Plain-text document sources:

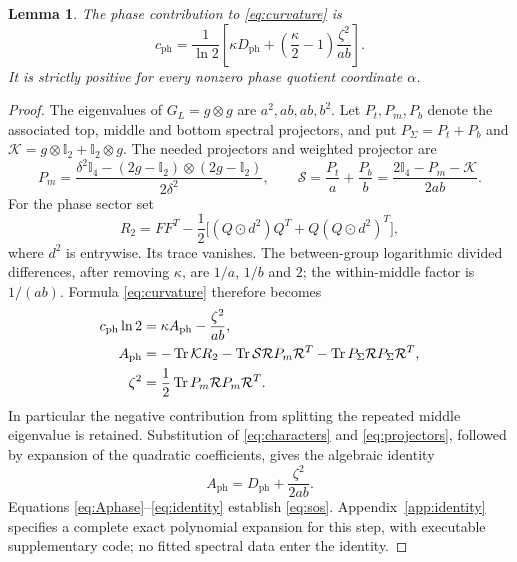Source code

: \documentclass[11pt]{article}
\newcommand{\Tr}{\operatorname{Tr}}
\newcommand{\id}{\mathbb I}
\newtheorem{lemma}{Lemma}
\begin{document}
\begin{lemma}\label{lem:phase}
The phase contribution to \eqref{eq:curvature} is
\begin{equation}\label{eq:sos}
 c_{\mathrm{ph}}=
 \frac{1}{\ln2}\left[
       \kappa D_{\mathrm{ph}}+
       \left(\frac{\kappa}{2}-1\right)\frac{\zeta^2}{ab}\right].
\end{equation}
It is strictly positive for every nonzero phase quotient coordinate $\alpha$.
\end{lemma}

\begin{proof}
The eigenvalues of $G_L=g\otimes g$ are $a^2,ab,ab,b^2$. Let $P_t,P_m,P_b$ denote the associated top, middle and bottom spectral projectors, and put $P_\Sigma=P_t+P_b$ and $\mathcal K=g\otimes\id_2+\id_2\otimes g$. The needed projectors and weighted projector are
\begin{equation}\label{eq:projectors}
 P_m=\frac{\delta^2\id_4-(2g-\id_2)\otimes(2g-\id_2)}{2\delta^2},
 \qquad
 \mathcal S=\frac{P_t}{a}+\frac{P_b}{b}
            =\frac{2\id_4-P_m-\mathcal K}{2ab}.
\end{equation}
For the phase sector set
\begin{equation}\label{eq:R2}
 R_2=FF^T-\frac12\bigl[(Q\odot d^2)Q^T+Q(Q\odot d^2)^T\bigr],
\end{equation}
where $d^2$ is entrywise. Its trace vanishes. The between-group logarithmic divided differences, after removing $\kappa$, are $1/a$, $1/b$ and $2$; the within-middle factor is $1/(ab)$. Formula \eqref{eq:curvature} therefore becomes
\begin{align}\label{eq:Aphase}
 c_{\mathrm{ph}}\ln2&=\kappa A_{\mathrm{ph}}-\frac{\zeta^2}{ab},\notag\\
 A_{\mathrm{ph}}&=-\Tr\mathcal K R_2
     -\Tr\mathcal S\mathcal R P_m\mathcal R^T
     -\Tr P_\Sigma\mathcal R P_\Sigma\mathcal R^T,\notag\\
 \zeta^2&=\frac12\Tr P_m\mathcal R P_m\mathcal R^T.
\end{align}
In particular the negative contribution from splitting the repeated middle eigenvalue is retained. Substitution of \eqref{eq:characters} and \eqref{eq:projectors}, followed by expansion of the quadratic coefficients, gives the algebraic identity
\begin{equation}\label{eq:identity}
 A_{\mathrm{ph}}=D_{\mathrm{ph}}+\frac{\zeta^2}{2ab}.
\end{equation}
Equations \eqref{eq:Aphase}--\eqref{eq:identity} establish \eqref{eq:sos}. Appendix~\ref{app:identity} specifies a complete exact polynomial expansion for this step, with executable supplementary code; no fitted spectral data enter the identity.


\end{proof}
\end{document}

[Task brief] Which of the lines above hold the string "Aphase"? Pick each of them out.

[Exercise result]
\begin{align}\label{eq:Aphase}
Equations \eqref{eq:Aphase}--\eqref{eq:identity} establish \eqref{eq:sos}. Appendix~\ref{app:identity} specifies a complete exact polynomial expansion for this step, with executable supplementary code; no fitted spectral data enter the identity.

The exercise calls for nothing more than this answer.